The Labor Day weekend here in the U.S. is, socially speaking, the end of summer, and the beginning of the fall. And Friday’s employment report provided an apt metaphor. The data showed sunny and warm results from August but also showed leaves falling in the background and cooler temperatures.
The headline number of 1,371,000 jobs created was very strong and right about at expectations. The unemployment rate smashed through expectations of around 9.8% and instead made an epic 1.8% descent (the second largest ever after June’s 2.2%) to 8.4%.
Job gains were widespread, the labor force participation rate rose 0.3% to 61.7%, the employment to population ratio leaped 1.4% to 56.5%, and the broader “underemployment” rate fell to 14.2% from 22.8% in April. The number of people on furlough fell by 7.1 million. Those on temporary layoffs declined sharply by 3.1 million. It was a lovely month indeed.

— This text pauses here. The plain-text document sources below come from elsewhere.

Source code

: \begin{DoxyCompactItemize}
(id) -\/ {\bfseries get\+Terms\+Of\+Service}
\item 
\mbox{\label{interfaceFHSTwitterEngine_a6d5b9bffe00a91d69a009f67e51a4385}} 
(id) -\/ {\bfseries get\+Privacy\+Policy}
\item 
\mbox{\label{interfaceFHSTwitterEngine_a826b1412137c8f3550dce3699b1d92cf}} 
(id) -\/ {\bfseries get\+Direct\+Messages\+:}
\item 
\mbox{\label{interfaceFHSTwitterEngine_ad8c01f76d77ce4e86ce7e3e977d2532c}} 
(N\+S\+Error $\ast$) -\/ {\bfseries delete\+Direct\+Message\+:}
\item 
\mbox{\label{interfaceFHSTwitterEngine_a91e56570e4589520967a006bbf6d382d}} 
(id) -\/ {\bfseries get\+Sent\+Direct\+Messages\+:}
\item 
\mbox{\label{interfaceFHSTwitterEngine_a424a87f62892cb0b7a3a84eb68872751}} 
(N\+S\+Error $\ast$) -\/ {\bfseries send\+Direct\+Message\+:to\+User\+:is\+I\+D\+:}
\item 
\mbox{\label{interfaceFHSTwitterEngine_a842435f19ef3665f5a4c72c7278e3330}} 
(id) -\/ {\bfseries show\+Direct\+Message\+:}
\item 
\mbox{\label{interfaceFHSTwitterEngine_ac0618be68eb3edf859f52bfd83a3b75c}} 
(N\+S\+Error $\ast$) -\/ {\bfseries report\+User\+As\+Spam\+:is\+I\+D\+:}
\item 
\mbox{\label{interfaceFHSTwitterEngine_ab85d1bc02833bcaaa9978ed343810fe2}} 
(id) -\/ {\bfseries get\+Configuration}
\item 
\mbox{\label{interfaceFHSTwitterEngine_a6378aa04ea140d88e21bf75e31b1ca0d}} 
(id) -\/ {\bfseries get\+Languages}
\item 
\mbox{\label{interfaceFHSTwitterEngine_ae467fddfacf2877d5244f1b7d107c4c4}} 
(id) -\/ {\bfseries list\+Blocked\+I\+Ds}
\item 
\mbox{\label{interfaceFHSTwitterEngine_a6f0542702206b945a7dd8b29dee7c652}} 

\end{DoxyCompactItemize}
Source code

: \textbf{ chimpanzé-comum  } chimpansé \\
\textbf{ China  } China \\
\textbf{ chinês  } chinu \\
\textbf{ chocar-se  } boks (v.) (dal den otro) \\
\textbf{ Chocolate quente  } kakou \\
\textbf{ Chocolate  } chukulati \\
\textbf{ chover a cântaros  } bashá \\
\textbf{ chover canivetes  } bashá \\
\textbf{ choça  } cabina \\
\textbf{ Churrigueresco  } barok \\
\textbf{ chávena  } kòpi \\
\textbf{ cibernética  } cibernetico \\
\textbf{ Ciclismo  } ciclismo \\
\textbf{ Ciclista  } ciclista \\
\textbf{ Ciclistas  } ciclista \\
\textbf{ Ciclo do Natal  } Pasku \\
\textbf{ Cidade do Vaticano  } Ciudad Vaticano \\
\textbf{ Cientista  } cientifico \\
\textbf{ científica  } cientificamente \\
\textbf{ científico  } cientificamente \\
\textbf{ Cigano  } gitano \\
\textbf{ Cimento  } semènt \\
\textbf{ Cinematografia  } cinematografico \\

But then the leaves started to fall.
First, even though the number of people who said they were on temporary layoff fell sharply, that still left 6.2 million workers on the sidelines waiting to go back to work. Second, the unemployment rate is from the less reliable part of the report known as the household survey and looks a little questionable. On top of the usual uncertainty, the Bureau of Labor Statistics said that the unemployment rate is actually understated by about 0.7% due to classification errors. The next problem was that of the 1.371 million jobs created, 238,000 were temporary jobs for Census workers, and without them, the headline job growth number would only have been 1,133,000.
Most importantly, however, job gains across all sectors are definitively slowing. This is the single most important feature of the report because it shows what will probably be a continuing trend.